Trees
I shall die without learning the names
of these trees, and then it won't matter.
How good in the park to be on more
than nodding terms - on first-name speaking terms!
A few of course I know, some even
by botanical names - cupressus
macrocarpa is a favourite,
thanks to my Taranaki childhood.
There they made dairy-farm windbreaks,
melancholy, much-mutilated;
lawsoniana - big hedge we kids crawled
tunnelling darkly through, greening our limbs;
pinus insignis, so dominant
south of Auckland, where after passing
lush Waikato pastures, soon you
enter a zone of nothing but insignis,
sinisterly totalitarian
everywhere - insignis and in health,
as we used to say. Right to the peak
of steep mountains, they stood tall.
Their clear-felled miles: desolate -
soon replanted, shooting densely up.
Tree-ferns at their margins spoke
of the old bush - fronds to be fond of.
Cabbage-trees! - statuesque dignity,
deserving prouder names.
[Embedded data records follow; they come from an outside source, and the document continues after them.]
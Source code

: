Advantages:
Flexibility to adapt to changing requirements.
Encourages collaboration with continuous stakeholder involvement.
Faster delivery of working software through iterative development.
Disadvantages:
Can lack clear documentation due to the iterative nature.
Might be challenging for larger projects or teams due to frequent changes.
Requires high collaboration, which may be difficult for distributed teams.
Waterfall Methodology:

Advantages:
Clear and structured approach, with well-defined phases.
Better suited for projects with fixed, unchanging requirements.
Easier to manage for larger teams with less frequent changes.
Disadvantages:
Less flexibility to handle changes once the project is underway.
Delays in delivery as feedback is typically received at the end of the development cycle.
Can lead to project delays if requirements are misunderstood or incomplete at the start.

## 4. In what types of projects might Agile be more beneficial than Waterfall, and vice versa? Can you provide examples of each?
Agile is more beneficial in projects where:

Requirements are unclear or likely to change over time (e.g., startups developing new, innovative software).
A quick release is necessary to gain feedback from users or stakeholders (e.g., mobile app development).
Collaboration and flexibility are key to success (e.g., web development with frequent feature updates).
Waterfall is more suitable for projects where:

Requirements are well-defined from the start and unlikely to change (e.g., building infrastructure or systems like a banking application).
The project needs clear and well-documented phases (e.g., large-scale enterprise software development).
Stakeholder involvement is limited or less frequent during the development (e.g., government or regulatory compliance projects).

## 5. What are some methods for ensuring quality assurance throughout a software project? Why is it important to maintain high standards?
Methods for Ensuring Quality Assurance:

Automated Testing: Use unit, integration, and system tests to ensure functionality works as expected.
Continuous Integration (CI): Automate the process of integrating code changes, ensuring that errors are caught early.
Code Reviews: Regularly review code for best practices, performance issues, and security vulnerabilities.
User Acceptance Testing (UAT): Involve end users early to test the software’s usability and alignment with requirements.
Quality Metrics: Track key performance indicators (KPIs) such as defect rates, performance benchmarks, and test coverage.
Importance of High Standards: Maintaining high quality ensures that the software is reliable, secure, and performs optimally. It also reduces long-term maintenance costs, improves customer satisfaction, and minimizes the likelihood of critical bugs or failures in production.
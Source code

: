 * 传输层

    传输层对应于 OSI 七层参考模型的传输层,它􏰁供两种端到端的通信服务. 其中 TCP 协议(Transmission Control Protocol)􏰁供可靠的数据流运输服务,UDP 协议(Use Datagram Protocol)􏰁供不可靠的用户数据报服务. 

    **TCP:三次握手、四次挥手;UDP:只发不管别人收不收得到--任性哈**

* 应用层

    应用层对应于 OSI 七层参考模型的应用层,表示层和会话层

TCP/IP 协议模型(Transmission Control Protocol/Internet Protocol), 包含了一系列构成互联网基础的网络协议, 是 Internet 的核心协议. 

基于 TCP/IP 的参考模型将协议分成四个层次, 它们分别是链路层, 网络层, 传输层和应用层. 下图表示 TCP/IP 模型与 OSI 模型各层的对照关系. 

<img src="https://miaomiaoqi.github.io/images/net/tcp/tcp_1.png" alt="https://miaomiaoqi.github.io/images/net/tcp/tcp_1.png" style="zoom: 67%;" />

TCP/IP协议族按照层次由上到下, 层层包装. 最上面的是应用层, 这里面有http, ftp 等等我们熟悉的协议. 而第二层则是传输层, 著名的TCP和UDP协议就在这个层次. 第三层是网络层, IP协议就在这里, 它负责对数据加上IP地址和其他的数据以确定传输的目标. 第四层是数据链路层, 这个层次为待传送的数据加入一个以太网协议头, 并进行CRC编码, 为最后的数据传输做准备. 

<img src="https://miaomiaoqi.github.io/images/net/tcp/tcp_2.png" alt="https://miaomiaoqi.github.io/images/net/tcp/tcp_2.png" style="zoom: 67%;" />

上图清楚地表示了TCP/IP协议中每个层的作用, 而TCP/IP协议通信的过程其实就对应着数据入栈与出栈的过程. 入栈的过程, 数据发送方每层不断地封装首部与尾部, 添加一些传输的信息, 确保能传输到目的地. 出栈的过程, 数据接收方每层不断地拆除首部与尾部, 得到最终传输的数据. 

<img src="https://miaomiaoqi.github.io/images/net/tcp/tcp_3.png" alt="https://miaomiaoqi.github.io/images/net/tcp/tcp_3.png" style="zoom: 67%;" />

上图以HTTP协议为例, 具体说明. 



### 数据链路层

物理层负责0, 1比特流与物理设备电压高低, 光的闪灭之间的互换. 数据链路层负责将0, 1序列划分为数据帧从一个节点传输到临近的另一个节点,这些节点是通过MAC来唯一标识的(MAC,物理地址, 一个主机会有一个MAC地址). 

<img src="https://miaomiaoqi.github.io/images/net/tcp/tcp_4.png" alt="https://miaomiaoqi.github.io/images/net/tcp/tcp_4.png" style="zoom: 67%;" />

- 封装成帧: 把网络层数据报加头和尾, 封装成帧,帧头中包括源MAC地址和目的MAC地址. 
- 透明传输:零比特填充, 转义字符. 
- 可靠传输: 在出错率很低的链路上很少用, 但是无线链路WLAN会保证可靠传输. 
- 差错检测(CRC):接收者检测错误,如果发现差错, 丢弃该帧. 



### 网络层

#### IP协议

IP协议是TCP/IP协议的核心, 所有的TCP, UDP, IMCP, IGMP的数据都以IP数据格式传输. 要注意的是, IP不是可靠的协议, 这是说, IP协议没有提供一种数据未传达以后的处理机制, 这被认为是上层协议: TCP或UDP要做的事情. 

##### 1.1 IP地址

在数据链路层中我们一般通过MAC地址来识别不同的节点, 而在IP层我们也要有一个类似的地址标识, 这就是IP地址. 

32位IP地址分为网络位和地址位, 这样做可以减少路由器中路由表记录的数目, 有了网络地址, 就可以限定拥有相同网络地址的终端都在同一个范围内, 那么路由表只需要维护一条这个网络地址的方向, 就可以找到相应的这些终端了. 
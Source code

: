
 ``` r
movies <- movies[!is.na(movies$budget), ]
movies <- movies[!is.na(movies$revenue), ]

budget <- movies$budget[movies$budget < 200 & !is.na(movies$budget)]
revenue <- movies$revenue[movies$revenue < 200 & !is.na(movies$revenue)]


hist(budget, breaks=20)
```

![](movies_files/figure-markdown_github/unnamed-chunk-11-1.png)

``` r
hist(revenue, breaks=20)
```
Cordylines
(I had to look them up) - respectable -
name without nostalgia factor.
The tree-names lacking are European:
all those novels I've read about folk
under their elms, beech, oaks, what-have-you -
oaks I'm happy with, vague on the rest.
Fondling oakleaves and acorns is like
a dialogue annually renewed.
Those others - their leaves die and fall,
and are renewed half-noticed,
unfocused. At the Botanics,
I rush from tree to tree thinking Now
I know you - till I leave, vaguely,
as when dashing round a gallery
with countless labels calling Remember me.
The tree that saw me through childhood illness
watching at my window, filtering sun
and moon, I never thanked nor knew its name.
Macrocarpa, lawsoniana - thanks.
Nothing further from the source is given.